» **Exercise brief**: The lines to return are the one containing "In all other" and all that follow it in the entries below, duplicated exactly and nothing else.

» **Materials provided**:
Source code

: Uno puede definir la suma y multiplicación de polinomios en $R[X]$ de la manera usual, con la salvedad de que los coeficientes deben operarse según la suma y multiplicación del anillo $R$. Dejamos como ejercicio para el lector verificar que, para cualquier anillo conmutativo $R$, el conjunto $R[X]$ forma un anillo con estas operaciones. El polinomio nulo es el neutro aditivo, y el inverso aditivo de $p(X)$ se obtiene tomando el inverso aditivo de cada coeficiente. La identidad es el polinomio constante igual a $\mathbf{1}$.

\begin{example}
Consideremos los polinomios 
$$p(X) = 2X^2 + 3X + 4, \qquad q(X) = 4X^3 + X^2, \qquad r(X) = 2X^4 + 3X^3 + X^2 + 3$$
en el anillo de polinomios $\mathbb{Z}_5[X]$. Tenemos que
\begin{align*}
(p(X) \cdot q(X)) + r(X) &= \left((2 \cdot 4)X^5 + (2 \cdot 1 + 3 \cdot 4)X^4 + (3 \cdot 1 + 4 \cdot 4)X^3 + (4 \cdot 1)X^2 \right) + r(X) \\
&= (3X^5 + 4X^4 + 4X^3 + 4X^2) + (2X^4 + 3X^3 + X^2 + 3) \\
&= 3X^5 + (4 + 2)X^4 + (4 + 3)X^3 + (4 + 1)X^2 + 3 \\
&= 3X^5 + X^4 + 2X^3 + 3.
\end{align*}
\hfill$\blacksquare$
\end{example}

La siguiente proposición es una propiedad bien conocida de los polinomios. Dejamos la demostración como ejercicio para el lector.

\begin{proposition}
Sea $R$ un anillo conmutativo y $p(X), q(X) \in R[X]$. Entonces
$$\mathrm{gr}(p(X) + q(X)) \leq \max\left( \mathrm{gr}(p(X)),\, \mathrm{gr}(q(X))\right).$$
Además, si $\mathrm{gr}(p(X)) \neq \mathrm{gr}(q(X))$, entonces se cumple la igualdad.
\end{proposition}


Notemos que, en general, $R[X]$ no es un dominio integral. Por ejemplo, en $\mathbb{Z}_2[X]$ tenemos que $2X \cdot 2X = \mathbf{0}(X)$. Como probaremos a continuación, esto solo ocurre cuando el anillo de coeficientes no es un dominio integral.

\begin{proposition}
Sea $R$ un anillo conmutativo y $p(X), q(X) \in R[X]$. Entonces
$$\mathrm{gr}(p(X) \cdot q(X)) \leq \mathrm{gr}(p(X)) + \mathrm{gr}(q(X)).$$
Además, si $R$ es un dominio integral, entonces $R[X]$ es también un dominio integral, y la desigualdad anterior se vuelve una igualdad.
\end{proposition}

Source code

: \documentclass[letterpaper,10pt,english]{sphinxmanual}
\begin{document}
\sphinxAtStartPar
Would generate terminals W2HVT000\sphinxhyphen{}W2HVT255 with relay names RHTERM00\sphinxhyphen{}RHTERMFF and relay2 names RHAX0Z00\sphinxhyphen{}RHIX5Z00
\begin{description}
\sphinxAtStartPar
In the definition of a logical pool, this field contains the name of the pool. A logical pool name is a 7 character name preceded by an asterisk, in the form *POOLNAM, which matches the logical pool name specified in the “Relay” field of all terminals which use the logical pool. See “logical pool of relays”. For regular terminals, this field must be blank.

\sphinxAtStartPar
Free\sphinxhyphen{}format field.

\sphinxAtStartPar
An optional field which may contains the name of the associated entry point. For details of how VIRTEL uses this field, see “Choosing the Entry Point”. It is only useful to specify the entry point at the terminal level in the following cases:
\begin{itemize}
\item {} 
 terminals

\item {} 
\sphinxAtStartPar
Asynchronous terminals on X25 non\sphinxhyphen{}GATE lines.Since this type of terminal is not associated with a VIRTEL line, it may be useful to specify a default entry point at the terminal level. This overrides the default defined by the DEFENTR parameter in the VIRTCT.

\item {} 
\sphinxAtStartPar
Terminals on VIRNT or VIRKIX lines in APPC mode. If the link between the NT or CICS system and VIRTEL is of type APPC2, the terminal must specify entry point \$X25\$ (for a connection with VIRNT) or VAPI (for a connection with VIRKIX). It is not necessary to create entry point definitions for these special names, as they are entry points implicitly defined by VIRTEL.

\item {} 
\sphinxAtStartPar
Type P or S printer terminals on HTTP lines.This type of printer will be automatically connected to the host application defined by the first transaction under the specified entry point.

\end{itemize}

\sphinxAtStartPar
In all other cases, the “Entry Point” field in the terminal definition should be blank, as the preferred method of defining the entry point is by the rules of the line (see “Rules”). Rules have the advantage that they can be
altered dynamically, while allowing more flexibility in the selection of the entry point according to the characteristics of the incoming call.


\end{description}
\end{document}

» **Response**:
In all other cases, the “Entry Point” field in the terminal definition should be blank, as the preferred method of defining the entry point is by the rules of the line (see “Rules”). Rules have the advantage that they can be
altered dynamically, while allowing more flexibility in the selection of the entry point according to the characteristics of the incoming call.


\end{description}
\end{document}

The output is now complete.